• TASK BRIEF:
Each record must be returned exactly, apart from the pictures, which stay out.

########################################

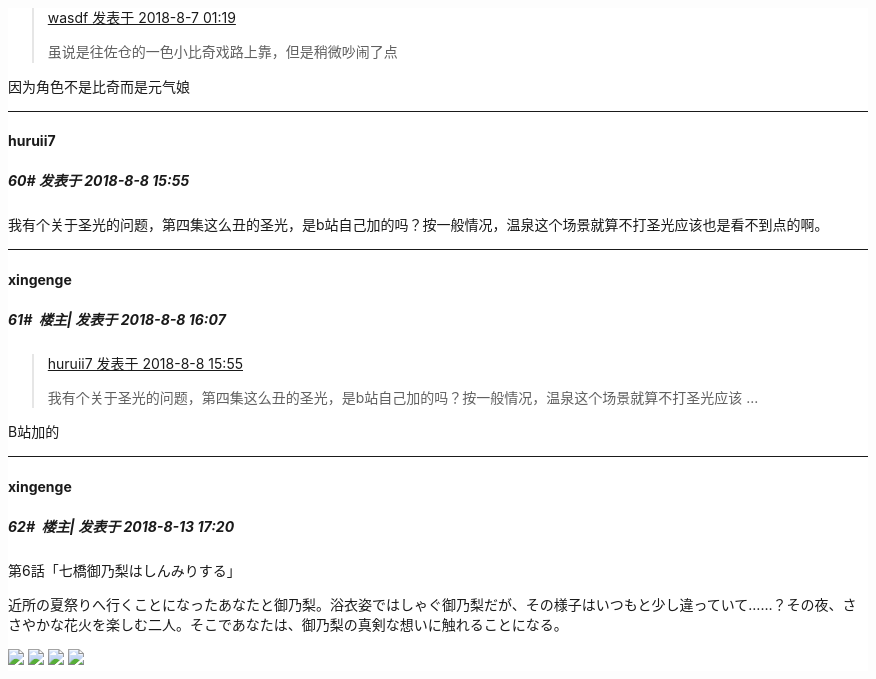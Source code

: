 

<blockquote><a href="httphttps://bbs.saraba1st.com/2b/forum.php?mod=redirect&amp;goto=findpost&amp;pid=40567703&amp;ptid=1549210" target="_blank">wasdf 发表于 2018-8-7 01:19</a>

虽说是往佐仓的一色小比奇戏路上靠，但是稍微吵闹了点</blockquote>
因为角色不是比奇而是元气娘







-----

####  huruii7  
##### 60#       发表于 2018-8-8 15:55




我有个关于圣光的问题，第四集这么丑的圣光，是b站自己加的吗？按一般情况，温泉这个场景就算不打圣光应该也是看不到点的啊。







-----

####  xingenge  
##### 61#         楼主| 发表于 2018-8-8 16:07



<blockquote><a href="httphttps://bbs.saraba1st.com/2b/forum.php?mod=redirect&amp;goto=findpost&amp;pid=40585154&amp;ptid=1549210" target="_blank">huruii7 发表于 2018-8-8 15:55</a>

我有个关于圣光的问题，第四集这么丑的圣光，是b站自己加的吗？按一般情况，温泉这个场景就算不打圣光应该 ...</blockquote>
B站加的







-----

####  xingenge  
##### 62#         楼主| 发表于 2018-8-13 17:20




第6話「七橋御乃梨はしんみりする」

近所の夏祭りへ行くことになったあなたと御乃梨。浴衣姿ではしゃぐ御乃梨だが、その様子はいつもと少し違っていて……？その夜、ささやかな花火を楽しむ二人。そこであなたは、御乃梨の真剣な想いに触れることになる。

<img src="http://wx2.sinaimg.cn/large/740ca5e5gy1fu86psgavlj20hs0a0q7h.jpg" referrerpolicy="no-referrer">
<img src="http://wx1.sinaimg.cn/large/740ca5e5gy1fu86psbkzij20hs0a0wiy.jpg" referrerpolicy="no-referrer">
<img src="http://wx3.sinaimg.cn/large/740ca5e5gy1fu86pse2f6j20hs0a0n1s.jpg" referrerpolicy="no-referrer">
<img src="http://wx1.sinaimg.cn/large/740ca5e5gy1fu86psfepxj20hs0a0n1o.jpg" referrerpolicy="no-referrer">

########################################

• SOLUTION TO THE EXERCISE:
Source code

: 

<blockquote><a href="httphttps://bbs.saraba1st.com/2b/forum.php?mod=redirect&amp;goto=findpost&amp;pid=40567703&amp;ptid=1549210" target="_blank">wasdf 发表于 2018-8-7 01:19</a>

虽说是往佐仓的一色小比奇戏路上靠，但是稍微吵闹了点</blockquote>
因为角色不是比奇而是元气娘







-----

####  huruii7  
##### 60#       发表于 2018-8-8 15:55




我有个关于圣光的问题，第四集这么丑的圣光，是b站自己加的吗？按一般情况，温泉这个场景就算不打圣光应该也是看不到点的啊。







-----

####  xingenge  
##### 61#         楼主| 发表于 2018-8-8 16:07



<blockquote><a href="httphttps://bbs.saraba1st.com/2b/forum.php?mod=redirect&amp;goto=findpost&amp;pid=40585154&amp;ptid=1549210" target="_blank">huruii7 发表于 2018-8-8 15:55</a>

我有个关于圣光的问题，第四集这么丑的圣光，是b站自己加的吗？按一般情况，温泉这个场景就算不打圣光应该 ...</blockquote>
B站加的







-----

####  xingenge  
##### 62#         楼主| 发表于 2018-8-13 17:20




第6話「七橋御乃梨はしんみりする」

近所の夏祭りへ行くことになったあなたと御乃梨。浴衣姿ではしゃぐ御乃梨だが、その様子はいつもと少し違っていて……？その夜、ささやかな花火を楽しむ二人。そこであなたは、御乃梨の真剣な想いに触れることになる。

<img src="http://wx2.sinaimg.cn/large/740ca5e5gy1fu86psgavlj20hs0a0q7h.jpg" referrerpolicy="no-referrer">
<img src="http://wx1.sinaimg.cn/large/740ca5e5gy1fu86psbkzij20hs0a0wiy.jpg" referrerpolicy="no-referrer">
<img src="http://wx3.sinaimg.cn/large/740ca5e5gy1fu86pse2f6j20hs0a0n1s.jpg" referrerpolicy="no-referrer">
<img src="http://wx1.sinaimg.cn/large/740ca5e5gy1fu86psfepxj20hs0a0n1o.jpg" referrerpolicy="no-referrer">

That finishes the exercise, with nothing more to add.